For the life of me I cannot remember where I came across this paper. Maybe it was here but the subject matter neophyte in me found it quite interesting. Rather than throwing a match into a tinderbox the author attempts to bring a studied approach to comparing sonic qualities of different interconnect qualities and topographies. It is somewhat limited in scope. Further discussion regarding time domain assessment is referenced.
“The arena of highest fidelity in music reproduction, sometimes referred to as high-end audio, has many controversial claims and contentious issues. One such controversy is whether the cables and topology used to interlink components together make an audible difference. … the present work was able to prove through direct psychoacoustic testing that two different analog-interconnect pathways can be audibly distinguished.”
Interconnect Academic Paper
There has been some discussion of this study on other internet sites, such as Audiogon and Audio Science Review. I found the study interesting, even though it leaves many questions unanswered. Most of the reactions on ASR were negative, with criticism directed at other research by the author of the paper and accusations that he was behaving unethically and publishing poor science just to make money and advance in the academic world. A few comments emphasized that he was a smart and ethical guy, but most of the comments were extremely negative.
One of the criticisms of the study was that it confounded audio differences between cables with differences between the topologies inherent in balanced vs single-ended designs. The author clearly stated that he was trying to maximize the opportunity to find a difference since prior double-blind studies had been so inconsistent when comparing the sound of different cables. The author, Milind Kunchur from the University of South Carolina, has done further follow-up analyses and concluded that the sound differences identified were primarily due to the differences between the interconnects themselves and not due to one cable being balanced XLR and the other being unbalanced RCA. (Links to the supplemental analyses can be found on Kunchur’s website through the U. of S. Carolina.)
The study includes good descriptions about why prior ABX paradigms have shown inconsistent results when comparing cables, which led Kunchur to use longer listening sessions, a washout period between listening trials to reduce recall from one music sample presentation from bleeding into another, and other efforts to minimize the listening fatigue that plagues traditional ABX studies. The use of double-blind testing was employed by Kunchur to minimize bias in the listening trials.
For the two interconnects used in this study, listeners could hear a difference between the interconnects despite the fact that the measured frequency response of the cables was nearly identical.
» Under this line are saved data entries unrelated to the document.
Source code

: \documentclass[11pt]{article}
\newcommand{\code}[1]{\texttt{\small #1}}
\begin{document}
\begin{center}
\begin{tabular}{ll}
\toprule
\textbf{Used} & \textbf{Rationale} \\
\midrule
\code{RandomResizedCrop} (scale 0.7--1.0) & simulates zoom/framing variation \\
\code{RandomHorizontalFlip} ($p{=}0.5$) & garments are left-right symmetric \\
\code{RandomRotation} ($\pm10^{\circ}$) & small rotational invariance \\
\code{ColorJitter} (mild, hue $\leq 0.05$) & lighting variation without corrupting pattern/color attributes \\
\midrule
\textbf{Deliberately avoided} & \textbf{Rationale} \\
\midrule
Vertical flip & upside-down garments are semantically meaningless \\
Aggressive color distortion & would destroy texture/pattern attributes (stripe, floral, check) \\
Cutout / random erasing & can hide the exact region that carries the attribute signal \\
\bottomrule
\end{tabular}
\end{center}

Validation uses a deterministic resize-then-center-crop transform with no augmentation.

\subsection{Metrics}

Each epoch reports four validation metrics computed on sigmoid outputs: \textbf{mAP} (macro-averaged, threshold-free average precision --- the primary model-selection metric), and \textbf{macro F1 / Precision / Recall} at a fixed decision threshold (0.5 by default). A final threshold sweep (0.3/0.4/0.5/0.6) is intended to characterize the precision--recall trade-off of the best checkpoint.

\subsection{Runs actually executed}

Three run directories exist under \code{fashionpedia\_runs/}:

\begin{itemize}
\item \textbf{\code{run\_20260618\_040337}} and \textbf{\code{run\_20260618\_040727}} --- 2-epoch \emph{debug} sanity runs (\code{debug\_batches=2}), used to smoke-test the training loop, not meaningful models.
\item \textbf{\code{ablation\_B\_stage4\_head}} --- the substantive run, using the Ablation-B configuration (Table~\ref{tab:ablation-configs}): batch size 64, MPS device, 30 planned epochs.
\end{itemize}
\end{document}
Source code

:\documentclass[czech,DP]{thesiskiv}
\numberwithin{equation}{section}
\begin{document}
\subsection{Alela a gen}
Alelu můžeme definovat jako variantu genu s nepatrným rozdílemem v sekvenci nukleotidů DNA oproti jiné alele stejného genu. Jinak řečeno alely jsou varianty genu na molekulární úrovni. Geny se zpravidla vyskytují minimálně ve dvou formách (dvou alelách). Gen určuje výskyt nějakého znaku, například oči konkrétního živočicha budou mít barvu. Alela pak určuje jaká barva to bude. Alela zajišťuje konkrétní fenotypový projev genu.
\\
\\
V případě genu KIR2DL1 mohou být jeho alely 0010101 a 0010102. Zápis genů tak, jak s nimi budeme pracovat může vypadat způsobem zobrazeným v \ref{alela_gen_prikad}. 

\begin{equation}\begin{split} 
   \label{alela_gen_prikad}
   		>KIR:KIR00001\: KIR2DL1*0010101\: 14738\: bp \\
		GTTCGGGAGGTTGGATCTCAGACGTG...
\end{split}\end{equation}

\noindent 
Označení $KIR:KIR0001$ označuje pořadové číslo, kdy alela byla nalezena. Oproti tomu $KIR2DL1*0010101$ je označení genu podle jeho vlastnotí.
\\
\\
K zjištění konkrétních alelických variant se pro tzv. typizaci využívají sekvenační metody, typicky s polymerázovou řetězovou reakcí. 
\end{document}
Electrical differences were identified, however, in how each cable handled noise, and Kunchur has a separate paper that discusses between-cable differences in the time domain as well.
I think this is a useful study that is worth reading for anyone interested in developing a better understanding of how audio interconnects can differ and how to do blind testing of cables (or other gear) without repeating past mistakes.
There is certainly no shortage of critics.
In the forum linked in the References the author addressed some of his critics with a statement pointing out knowledge is accumulated stepwise.
“Knowledge generation in research is, by its nature, a stochastic and fragmentary process. A neatly tied up final result cannot be ordered from a menu. Each work contributes pieces to the puzzle, which gradually coalesce to form a complete picture.”
That’s a great article. I almost understood it. Sadly, I never paid attention in science. I probably should have. I also cursed a lot. I probably shouldn’t have. My mother said I should’ve been a sailor. Today, I still don’t understand science, really, and I still curse a lot. This combined is probably why cable science to me is a lowest common denominator when I’m experimenting with cables:
“________ this sounds _______ good.”
“______ what the ______ is wrong with these ______ cables? It sounds like _____!”